Qin discovered the flaw in the system in 2016 and in November that year he inserted a few scripts in the banking system which he said would allow him to test the loophole without triggering an alert.

For more than a year he made cash withdrawals of between 5,000 yuan and 20,000 yuan (S$1,000-$4,000) from a dummy account the bank used to test its systems.

By January 2018 he had amassed over seven million yuan - the equivalent of just over a million US dollars - without telling his superiors what he was doing.

The money was put in his own bank account, and some of it had been invested in the stock market.

Huaxia bank said that Qin should have reported these activities, and what he did was a violation of its formal procedures, according to the court documents.

But the bank also said that it accepted Qin had been trying to investigate the loophole and they filed a request for police to drop the case after he returned the money.

The bank admitted that a formal investigation of the loopholes would have been difficult and labour-intensive to conduct and would have involved outside parties so Qin's test might have been a way of saving the bank time and money.

"Qin Qisheng said that the matter was complicated and involved lots of work … he believed the bank would not pay attention even if he reported it," a bank representative told the trial.

"We think this reason for not reporting is legitimate," he added.

"The core business system of Hua Xia Bank was bought from overseas supplier, it was designed without considering the problem of night trading," Qin said during his trial in December.

"The customer generally would not report to the bank, [so] we were not informed about this situation. The problem was definitely there, the bank just couldn't find the reason." Qin added.

Huaxia bank, a publicly listed concern founded in 1992, told the court it had now fixed the problem.

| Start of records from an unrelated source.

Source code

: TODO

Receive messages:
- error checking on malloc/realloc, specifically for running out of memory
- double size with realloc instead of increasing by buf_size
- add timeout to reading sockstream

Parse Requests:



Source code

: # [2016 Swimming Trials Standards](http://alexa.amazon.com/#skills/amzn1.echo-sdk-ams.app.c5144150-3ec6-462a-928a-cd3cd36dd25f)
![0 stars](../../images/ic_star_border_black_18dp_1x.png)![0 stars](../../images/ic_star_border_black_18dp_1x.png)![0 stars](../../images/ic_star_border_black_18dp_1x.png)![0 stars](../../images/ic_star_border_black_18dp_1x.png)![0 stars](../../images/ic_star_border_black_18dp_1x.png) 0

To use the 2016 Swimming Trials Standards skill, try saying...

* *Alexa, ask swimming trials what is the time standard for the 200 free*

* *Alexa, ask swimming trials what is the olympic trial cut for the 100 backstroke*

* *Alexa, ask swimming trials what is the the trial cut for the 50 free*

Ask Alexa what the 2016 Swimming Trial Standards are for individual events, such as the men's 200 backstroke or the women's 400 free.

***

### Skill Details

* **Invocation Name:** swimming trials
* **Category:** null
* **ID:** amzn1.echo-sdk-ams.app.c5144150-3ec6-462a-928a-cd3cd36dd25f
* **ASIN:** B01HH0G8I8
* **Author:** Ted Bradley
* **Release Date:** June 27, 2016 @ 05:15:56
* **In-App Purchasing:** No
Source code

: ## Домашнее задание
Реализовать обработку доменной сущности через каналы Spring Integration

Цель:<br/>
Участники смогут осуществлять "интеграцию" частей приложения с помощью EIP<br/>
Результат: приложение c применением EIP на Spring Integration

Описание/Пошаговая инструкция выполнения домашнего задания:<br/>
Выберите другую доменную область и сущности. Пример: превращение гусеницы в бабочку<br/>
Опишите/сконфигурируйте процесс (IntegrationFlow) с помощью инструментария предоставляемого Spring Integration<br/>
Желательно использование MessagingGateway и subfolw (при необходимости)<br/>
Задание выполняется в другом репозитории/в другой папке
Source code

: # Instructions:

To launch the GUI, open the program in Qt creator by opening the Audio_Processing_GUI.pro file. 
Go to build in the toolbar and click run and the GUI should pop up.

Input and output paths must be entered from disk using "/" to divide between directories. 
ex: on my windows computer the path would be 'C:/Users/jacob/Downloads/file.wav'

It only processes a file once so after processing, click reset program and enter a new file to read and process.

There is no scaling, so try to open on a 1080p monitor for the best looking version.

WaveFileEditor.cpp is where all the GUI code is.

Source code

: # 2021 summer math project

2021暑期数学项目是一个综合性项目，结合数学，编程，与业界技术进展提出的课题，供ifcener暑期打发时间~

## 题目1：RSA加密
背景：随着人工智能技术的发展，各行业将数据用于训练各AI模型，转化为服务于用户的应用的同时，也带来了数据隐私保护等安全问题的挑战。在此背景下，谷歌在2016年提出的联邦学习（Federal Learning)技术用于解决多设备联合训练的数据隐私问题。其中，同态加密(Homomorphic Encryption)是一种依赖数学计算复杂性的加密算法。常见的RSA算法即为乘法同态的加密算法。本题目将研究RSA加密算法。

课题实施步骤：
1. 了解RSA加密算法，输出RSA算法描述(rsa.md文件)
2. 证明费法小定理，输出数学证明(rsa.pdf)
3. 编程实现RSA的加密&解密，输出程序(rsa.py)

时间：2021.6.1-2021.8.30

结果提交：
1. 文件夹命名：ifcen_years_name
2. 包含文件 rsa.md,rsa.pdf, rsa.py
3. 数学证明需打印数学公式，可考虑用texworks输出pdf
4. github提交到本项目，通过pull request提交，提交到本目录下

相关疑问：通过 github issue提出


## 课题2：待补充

The irregular activity in the dummy account was detected and verified during a manual check at a subsidiary branch in Cangzhou, Hebei in January last year and the bank reported the incident to relevant authorities.

Qin was detained by police in March and the Chaoyang district court found him guilty of theft in December and sentenced him 10 and half years in jail with a fine of 11,000 yuan.

The district court said that though Qi had returned all the money to the bank before his arrest, it was not enough to spare him.

The court also said the request by Huaxia bank to pardon Qin was not legitimate.

"On the one hand, [the bank] said that the accused's behaviour was in violation of the rules. On the other hand he said that he could conduct relevant tests. This is self-contradictory," said the judge.

Huaxia bank did not immediately respond to requests for comment

Qin filed an appeal after the trial, arguing he did not deserve such a severe punishment.

The second and final ruling by the Beijing Intermediate People's Court upheld the verdict.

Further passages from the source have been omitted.